[REQUIREMENT] Give the number of lines in the data below that contain "trabalhos", and only that number.

(Dataset entries)
··········

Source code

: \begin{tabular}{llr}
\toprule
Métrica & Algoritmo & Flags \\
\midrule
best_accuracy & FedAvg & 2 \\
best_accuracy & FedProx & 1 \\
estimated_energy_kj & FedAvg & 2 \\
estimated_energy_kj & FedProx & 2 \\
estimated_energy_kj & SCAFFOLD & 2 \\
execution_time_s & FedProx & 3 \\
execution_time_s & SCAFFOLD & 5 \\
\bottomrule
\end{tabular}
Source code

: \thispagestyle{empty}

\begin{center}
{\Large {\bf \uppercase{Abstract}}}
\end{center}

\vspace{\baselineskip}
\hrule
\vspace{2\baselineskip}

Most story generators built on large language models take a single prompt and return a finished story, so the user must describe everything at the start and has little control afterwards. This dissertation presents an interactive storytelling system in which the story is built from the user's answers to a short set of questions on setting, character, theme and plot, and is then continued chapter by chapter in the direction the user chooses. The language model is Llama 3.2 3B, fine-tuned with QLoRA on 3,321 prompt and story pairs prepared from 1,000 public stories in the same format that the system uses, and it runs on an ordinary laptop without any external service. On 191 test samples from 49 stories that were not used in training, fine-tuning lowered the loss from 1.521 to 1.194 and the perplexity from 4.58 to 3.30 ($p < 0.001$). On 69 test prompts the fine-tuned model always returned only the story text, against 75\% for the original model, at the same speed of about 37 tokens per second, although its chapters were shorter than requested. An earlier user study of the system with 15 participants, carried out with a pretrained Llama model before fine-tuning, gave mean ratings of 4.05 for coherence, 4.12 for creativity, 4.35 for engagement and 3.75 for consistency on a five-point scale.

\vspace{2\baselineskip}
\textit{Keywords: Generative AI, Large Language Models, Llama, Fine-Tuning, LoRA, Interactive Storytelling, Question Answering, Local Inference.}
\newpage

··········

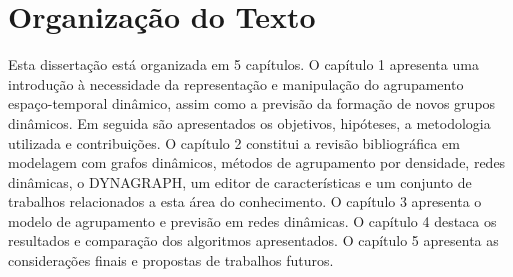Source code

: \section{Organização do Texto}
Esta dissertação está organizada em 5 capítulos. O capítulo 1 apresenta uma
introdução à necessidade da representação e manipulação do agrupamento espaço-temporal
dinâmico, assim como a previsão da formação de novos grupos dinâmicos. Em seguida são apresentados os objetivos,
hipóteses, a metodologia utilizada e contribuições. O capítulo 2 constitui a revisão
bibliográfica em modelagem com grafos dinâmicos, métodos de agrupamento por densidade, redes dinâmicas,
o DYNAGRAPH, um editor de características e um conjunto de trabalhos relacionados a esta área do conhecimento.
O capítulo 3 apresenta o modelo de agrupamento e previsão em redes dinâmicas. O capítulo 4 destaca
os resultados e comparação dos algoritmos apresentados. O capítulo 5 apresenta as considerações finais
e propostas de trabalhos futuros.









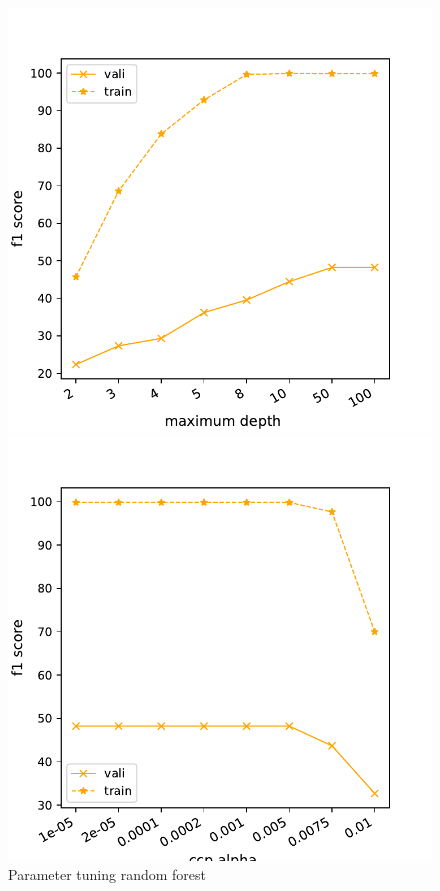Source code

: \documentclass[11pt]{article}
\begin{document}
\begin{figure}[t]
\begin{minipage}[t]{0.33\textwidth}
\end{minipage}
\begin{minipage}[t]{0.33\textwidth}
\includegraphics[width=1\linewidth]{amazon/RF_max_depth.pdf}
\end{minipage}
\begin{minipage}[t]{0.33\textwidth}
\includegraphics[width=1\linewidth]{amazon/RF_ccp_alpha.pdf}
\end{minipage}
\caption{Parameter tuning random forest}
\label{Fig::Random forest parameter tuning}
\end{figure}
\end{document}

··········

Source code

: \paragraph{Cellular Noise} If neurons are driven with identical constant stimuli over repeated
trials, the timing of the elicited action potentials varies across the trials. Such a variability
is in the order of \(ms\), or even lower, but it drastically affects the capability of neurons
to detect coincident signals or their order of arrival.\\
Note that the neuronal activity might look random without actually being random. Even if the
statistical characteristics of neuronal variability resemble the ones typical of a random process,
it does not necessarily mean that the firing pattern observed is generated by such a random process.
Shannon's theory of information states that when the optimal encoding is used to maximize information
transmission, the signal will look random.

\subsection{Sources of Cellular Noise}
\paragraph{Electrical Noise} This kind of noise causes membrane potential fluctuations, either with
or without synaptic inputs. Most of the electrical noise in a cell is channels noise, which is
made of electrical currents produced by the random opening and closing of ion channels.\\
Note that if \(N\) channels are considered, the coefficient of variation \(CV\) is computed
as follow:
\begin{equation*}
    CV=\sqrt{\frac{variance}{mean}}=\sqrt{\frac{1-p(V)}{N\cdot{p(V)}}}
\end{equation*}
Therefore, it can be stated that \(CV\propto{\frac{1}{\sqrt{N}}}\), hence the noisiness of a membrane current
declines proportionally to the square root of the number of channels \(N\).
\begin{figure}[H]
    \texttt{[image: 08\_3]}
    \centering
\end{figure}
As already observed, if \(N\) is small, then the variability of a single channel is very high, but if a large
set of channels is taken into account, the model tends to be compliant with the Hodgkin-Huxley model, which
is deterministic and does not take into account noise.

··········

[RESULT FOR THIS EXERCISE] 2